#### Exercise description:
Go to the line containing "Definition at line 55" in the listing below. Output that line and each later one exactly.

#### Task data:
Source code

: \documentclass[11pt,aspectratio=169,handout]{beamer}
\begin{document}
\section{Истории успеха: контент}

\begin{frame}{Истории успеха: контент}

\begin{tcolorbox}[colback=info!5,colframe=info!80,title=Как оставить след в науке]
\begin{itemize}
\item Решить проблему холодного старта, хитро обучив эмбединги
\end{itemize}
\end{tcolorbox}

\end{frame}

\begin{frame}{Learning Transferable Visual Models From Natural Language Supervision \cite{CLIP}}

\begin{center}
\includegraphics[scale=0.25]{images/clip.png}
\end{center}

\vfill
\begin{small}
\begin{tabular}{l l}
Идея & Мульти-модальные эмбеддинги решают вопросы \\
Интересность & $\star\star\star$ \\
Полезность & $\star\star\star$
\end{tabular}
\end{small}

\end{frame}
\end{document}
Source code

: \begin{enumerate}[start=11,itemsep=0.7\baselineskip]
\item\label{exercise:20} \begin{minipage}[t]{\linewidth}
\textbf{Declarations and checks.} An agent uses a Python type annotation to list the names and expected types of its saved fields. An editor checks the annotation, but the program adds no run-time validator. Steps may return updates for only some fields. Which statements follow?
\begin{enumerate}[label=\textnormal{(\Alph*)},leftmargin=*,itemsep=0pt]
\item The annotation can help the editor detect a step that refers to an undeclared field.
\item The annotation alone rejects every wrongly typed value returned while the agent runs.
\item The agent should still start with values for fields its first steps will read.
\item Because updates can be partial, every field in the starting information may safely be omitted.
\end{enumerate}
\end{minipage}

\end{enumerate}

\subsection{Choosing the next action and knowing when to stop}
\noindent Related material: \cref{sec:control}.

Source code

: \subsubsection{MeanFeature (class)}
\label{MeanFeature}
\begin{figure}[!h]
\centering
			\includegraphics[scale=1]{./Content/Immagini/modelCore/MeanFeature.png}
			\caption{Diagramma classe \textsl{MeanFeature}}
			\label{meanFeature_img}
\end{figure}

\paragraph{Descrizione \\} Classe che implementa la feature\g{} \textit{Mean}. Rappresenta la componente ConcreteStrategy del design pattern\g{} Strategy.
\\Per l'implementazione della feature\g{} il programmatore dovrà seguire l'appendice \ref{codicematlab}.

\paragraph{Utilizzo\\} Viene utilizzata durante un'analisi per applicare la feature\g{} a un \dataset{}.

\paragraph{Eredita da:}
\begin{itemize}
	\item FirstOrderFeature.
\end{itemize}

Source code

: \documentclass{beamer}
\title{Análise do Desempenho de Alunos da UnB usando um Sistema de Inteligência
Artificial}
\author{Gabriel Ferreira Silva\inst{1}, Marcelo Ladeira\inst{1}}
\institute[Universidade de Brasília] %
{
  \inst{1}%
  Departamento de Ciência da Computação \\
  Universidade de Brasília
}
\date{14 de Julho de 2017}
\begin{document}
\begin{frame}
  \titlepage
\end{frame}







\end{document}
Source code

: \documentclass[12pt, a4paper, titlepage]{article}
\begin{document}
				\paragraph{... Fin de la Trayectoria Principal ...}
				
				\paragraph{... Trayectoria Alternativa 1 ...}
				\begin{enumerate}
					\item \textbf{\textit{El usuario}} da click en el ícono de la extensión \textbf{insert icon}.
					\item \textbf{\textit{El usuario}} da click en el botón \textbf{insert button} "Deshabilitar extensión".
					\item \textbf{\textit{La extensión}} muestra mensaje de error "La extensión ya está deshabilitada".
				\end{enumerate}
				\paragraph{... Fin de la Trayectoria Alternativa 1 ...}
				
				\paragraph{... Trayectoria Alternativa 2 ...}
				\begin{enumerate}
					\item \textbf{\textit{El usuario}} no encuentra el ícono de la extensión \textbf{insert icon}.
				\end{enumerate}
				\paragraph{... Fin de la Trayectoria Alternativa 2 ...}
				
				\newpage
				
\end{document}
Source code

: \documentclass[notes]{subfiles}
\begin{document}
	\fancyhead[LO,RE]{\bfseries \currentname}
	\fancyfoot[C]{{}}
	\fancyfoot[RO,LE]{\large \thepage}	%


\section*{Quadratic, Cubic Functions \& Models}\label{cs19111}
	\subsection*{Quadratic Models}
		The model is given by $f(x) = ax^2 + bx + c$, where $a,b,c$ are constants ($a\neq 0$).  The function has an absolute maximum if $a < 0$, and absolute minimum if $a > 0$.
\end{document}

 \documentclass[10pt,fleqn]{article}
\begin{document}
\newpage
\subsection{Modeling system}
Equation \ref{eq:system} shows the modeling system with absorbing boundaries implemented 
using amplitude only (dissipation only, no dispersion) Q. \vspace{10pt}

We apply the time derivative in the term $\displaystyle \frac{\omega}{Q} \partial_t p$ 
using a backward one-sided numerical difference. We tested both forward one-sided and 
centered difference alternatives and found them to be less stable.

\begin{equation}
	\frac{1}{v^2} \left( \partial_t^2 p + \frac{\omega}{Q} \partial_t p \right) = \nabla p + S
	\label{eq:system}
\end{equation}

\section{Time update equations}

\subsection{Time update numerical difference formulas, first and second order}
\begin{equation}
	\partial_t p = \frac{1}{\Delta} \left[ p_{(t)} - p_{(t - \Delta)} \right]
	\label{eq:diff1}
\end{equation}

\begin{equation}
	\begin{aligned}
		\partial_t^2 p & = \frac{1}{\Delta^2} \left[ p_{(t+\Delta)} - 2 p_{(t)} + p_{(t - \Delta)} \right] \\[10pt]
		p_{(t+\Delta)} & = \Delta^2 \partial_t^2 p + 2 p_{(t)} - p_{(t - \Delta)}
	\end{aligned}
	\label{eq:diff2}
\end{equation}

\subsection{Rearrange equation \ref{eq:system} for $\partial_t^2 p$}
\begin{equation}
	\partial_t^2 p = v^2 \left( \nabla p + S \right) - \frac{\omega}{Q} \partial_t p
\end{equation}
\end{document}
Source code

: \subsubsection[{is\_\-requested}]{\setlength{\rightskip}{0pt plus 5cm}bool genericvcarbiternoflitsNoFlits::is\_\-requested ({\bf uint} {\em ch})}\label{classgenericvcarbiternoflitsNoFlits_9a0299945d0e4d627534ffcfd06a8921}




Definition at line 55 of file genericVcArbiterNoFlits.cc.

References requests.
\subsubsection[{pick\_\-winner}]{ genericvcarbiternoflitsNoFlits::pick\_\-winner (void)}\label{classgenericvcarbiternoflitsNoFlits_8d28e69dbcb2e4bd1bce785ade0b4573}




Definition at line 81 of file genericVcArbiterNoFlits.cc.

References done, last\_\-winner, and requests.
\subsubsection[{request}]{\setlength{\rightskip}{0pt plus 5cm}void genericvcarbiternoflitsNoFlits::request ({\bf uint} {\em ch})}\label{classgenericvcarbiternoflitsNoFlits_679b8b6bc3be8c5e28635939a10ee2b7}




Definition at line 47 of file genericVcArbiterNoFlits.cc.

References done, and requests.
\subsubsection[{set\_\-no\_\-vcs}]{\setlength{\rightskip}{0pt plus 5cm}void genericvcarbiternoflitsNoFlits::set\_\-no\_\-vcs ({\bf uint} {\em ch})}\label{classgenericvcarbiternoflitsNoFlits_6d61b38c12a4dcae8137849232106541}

#### Written response:
Definition at line 55 of file genericVcArbiterNoFlits.cc.

References requests.
\subsubsection[{pick\_\-winner}]{ genericvcarbiternoflitsNoFlits::pick\_\-winner (void)}\label{classgenericvcarbiternoflitsNoFlits_8d28e69dbcb2e4bd1bce785ade0b4573}




Definition at line 81 of file genericVcArbiterNoFlits.cc.

References done, last\_\-winner, and requests.
\subsubsection[{request}]{\setlength{\rightskip}{0pt plus 5cm}void genericvcarbiternoflitsNoFlits::request ({\bf uint} {\em ch})}\label{classgenericvcarbiternoflitsNoFlits_679b8b6bc3be8c5e28635939a10ee2b7}




Definition at line 47 of file genericVcArbiterNoFlits.cc.

References done, and requests.
\subsubsection[{set\_\-no\_\-vcs}]{\setlength{\rightskip}{0pt plus 5cm}void genericvcarbiternoflitsNoFlits::set\_\-no\_\-vcs ({\bf uint} {\em ch})}\label{classgenericvcarbiternoflitsNoFlits_6d61b38c12a4dcae8137849232106541}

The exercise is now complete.